Work required:
In the listing beneath this line, copy exactly the lines starting with the one containing "Method | URL" and going on through the one containing "of stickers from".
----- Source information -----
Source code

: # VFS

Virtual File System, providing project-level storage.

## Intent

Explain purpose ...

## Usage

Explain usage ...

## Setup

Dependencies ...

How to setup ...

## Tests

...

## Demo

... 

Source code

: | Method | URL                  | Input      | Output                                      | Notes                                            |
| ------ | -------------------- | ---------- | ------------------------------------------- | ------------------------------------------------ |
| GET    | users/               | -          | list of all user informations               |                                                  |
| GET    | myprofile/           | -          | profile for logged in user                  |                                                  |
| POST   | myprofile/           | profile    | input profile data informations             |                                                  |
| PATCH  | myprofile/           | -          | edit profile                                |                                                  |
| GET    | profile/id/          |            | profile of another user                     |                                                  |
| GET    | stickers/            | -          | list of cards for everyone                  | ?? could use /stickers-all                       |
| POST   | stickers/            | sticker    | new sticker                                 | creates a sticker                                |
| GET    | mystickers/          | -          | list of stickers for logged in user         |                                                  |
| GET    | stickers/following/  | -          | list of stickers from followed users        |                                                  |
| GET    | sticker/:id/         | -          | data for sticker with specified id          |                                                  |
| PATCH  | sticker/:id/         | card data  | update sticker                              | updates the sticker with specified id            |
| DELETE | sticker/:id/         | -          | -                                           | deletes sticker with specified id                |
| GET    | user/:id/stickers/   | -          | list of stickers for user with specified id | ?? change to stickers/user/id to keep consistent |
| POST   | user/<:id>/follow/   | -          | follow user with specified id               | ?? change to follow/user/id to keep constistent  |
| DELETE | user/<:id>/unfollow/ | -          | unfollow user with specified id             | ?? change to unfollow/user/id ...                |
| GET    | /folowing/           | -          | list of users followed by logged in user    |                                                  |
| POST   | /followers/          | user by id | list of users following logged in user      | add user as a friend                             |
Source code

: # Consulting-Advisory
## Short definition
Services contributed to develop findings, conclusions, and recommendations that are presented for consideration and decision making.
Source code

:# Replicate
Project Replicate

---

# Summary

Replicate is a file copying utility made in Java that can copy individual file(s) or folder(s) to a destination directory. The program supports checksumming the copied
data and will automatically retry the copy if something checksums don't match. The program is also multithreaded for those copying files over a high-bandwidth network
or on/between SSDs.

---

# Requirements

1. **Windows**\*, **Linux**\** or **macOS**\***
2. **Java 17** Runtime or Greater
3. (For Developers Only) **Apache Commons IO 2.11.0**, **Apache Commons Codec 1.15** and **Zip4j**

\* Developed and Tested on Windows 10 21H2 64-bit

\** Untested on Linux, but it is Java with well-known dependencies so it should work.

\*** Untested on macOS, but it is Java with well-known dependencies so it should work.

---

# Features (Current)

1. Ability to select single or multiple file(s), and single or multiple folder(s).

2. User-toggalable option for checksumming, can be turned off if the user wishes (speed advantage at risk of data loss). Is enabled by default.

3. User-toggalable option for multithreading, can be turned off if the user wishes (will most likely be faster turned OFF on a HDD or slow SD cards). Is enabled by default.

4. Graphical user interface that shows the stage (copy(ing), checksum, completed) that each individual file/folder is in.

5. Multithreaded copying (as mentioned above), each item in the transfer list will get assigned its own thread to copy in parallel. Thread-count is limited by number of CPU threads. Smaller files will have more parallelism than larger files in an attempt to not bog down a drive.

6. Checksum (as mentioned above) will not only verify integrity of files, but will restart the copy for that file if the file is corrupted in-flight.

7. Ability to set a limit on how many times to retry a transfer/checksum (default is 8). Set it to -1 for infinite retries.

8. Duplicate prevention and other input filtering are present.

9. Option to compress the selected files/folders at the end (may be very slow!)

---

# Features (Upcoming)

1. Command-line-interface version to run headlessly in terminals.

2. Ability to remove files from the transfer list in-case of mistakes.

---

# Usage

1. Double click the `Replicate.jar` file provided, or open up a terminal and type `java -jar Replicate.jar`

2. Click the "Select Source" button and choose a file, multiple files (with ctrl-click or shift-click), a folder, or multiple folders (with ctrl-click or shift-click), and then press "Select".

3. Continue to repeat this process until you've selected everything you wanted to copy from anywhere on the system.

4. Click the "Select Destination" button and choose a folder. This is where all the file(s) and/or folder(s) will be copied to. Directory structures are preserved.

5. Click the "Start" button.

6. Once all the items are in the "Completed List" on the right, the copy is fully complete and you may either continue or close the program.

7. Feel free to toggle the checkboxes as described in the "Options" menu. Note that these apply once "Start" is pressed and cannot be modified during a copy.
-----
Expected answer:
: | Method | URL                  | Input      | Output                                      | Notes                                            |
| ------ | -------------------- | ---------- | ------------------------------------------- | ------------------------------------------------ |
| GET    | users/               | -          | list of all user informations               |                                                  |
| GET    | myprofile/           | -          | profile for logged in user                  |                                                  |
| POST   | myprofile/           | profile    | input profile data informations             |                                                  |
| PATCH  | myprofile/           | -          | edit profile                                |                                                  |
| GET    | profile/id/          |            | profile of another user                     |                                                  |
| GET    | stickers/            | -          | list of cards for everyone                  | ?? could use /stickers-all                       |
| POST   | stickers/            | sticker    | new sticker                                 | creates a sticker                                |
| GET    | mystickers/          | -          | list of stickers for logged in user         |                                                  |
| GET    | stickers/following/  | -          | list of stickers from followed users        |                                                  |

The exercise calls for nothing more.